The plain language of the personal conduct exclusion also supports this result. It requires a causal connection between the criminal or fraudulent act and the components of “Loss” – - here the insured’s defense costs – - before the insurer can disclaim coverage. Furthermore, the exclusion’s causation requirement employs the phrase “arising out of” (and synonymous phrases) which typically must be narrowly construed against insurers and in favor of an insured’s allocated recovery. See, e.g., Charles E. Thomas Co. v. Transamerica Ins. Group, 62 Cal. App. 4th 379, 383-84 (1998) (noting the phrase “arising out of” is interpreted more broadly in a coverage provision versus an exclusion provision in a policy); Oakley Transp. v. Zurich Ins. Co., 648 N.E.2d 1099, 1103-04 (Ill. App. 1995) (“[T]he ‘arising out of’ provision at issue in this case appears in an exclusion . . . . A broad interpretation here would expand the exclusion to the advantage of the insurer. This . . . turn[s] on its head established judicial precedent regarding liberal construction of insurance policies.”) (emphasis in the original).
Finally, in this setting, the insured may have a strong argument for recovery of all defense costs from the insurer if the insurer does not meet its burden to show a reasonable allocation is possible. The law of many jurisdictions recognizes the “reasonably related” doctrine that supports coverage for 100% of defense costs incurred by an insured that are reasonably related to a covered claim, even when also useful or beneficial to the defense of an uncovered claim. See, e.g., Safeway Stores, Inc. v. Nat’l Union Fire Ins. Co. of Pittsburgh, PA, 64 F.3d 1282, 1289 (9th Cir. 1995) (“Defense Costs are thus covered by a D&O policy if they are reasonably related to the defense of the insured directors and officers, even though they may also have been useful in the defense of the uninsured corporation”); Raychem Corp. v. Federal Ins.
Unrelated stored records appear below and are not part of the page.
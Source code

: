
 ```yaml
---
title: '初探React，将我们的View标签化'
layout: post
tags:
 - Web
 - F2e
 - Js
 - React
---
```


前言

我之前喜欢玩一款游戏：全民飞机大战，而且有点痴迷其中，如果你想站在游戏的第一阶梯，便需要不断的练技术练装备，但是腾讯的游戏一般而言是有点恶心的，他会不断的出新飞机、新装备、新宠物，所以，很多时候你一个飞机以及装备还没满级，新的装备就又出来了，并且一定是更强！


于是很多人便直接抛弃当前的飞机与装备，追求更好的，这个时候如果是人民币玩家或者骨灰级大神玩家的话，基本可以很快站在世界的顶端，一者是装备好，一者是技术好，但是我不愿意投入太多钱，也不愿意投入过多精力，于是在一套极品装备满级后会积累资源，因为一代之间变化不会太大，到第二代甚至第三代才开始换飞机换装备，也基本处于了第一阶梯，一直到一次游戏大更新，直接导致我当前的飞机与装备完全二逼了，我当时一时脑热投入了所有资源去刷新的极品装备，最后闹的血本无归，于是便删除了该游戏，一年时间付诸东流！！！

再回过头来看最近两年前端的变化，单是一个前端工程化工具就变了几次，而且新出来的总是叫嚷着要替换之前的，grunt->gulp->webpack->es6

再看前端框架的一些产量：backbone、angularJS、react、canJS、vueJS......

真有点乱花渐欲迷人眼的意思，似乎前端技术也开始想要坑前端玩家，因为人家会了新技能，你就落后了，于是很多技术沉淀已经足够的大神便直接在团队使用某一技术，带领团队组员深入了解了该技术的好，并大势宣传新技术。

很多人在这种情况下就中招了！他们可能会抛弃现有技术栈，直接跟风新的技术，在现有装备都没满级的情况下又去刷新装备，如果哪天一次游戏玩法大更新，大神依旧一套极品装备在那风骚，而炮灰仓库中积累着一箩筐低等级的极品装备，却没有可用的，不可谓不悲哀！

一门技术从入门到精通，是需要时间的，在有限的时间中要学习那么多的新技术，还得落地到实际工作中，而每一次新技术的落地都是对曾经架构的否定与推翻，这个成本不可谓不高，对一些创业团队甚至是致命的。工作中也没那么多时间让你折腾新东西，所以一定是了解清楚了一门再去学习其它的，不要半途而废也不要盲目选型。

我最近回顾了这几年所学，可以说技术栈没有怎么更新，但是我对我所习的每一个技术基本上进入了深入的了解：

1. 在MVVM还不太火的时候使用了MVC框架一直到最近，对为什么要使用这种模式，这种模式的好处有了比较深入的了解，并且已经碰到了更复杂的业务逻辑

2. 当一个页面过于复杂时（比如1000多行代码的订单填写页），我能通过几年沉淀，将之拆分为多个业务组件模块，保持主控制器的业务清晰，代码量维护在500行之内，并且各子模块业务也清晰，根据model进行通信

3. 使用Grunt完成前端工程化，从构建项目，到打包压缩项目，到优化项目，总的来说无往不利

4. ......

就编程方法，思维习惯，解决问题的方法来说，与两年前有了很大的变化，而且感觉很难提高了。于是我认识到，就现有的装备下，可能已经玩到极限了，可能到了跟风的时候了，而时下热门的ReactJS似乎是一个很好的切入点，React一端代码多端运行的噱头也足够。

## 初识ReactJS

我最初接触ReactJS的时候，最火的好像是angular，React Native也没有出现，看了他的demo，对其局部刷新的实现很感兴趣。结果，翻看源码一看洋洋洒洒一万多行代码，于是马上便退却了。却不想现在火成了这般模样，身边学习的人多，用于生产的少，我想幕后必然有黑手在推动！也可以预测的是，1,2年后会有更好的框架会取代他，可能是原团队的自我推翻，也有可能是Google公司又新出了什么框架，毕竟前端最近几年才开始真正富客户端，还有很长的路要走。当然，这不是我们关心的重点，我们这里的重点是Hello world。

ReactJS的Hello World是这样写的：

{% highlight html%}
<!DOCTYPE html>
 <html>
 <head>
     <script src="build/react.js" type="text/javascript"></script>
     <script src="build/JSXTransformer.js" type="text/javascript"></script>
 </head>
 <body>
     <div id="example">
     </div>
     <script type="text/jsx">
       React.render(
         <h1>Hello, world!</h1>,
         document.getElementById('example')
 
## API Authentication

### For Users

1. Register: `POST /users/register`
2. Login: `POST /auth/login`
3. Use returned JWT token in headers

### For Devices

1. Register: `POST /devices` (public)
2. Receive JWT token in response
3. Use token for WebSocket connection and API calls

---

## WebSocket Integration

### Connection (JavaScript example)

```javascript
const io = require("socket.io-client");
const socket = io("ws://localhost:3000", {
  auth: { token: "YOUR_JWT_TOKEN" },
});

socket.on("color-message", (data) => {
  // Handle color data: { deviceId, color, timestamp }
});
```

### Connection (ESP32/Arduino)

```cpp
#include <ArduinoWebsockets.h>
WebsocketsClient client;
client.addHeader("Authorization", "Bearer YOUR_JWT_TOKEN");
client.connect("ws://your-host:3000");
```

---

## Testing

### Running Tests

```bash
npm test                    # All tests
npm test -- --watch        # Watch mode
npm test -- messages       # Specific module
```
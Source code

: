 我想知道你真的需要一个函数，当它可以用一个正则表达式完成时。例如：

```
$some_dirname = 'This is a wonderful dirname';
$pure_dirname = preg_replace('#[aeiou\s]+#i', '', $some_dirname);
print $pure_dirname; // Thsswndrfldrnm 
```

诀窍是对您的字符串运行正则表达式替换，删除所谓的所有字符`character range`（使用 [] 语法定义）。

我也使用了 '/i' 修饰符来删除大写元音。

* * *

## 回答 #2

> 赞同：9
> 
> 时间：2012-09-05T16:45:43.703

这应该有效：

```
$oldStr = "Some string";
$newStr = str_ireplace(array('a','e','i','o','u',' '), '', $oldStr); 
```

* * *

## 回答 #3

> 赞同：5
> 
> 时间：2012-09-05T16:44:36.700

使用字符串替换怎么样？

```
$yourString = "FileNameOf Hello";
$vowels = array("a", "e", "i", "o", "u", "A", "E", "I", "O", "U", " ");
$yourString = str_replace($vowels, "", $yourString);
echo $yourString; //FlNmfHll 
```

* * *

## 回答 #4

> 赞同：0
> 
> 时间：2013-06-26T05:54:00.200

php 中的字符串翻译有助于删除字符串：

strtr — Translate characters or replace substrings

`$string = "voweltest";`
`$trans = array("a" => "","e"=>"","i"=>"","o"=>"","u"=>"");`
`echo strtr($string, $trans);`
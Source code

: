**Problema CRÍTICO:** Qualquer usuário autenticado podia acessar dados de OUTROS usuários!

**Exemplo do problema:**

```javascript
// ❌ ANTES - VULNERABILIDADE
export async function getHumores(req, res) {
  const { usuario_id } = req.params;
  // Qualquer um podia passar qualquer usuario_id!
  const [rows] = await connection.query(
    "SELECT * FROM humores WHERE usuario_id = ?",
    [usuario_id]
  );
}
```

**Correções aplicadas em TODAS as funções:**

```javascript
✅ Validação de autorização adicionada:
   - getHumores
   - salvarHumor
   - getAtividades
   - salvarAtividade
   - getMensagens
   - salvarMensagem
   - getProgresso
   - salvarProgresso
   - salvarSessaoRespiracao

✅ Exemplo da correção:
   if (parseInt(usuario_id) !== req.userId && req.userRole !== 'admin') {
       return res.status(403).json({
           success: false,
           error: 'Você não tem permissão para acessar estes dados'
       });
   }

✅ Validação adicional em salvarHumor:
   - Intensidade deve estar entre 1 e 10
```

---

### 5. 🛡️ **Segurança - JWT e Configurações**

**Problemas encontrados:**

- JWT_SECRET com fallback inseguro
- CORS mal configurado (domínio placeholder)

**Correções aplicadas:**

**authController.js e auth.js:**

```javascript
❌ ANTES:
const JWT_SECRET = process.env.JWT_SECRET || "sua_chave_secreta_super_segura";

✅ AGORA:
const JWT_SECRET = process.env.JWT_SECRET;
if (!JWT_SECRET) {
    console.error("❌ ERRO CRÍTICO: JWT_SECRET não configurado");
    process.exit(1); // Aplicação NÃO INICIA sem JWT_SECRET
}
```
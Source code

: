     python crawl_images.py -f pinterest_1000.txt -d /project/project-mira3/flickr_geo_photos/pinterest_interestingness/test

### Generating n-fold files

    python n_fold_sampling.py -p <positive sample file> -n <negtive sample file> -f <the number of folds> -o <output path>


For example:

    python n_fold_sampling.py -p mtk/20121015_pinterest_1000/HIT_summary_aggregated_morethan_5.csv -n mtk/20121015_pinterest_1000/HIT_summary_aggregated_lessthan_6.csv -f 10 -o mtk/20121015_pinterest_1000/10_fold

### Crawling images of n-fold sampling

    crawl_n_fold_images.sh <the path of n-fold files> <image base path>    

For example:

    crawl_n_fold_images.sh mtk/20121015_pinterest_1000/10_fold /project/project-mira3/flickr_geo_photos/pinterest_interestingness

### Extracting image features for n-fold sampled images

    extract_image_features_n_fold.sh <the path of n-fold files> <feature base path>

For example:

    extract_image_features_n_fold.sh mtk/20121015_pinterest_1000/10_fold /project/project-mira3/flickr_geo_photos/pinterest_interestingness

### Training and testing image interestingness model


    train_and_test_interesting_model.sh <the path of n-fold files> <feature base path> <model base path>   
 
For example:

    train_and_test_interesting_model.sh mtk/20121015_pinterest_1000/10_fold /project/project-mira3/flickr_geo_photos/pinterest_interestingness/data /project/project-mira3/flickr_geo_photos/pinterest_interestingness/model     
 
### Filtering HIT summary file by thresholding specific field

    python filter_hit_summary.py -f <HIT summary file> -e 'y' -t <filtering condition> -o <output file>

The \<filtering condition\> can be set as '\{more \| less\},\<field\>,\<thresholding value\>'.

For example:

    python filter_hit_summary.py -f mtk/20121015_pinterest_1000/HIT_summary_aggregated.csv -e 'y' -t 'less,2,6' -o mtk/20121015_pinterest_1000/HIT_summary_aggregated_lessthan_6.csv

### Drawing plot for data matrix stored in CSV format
Co., 853 F. Supp. 1170, 1182-83 (N.D. Cal. 1994) (discussing the “reasonably related” test); Bd. Of Educ., 489 A.2d at 545. In other words, all legal fees and expenses that contributed in part to a defendant’s successful effort in defeating multiple criminal counts must be covered by an insurer, even if they also assisted in his defense against other counts as to which he was convicted. And the insured must receive the benefit of the doubt if the insurer cannot make the requisite showing. Raychem Corp., 853 F. Supp. at 1183 (reasoning insurer must show that defense costs incurred did not have “any reasonable relation” to covered matters and solely benefitted uncovered claims).
In sum, before acquiescing to an insurer’s denial of coverage based on a criminal conviction, be certain to examine the coverage available for any counts on which the insured was exonerated.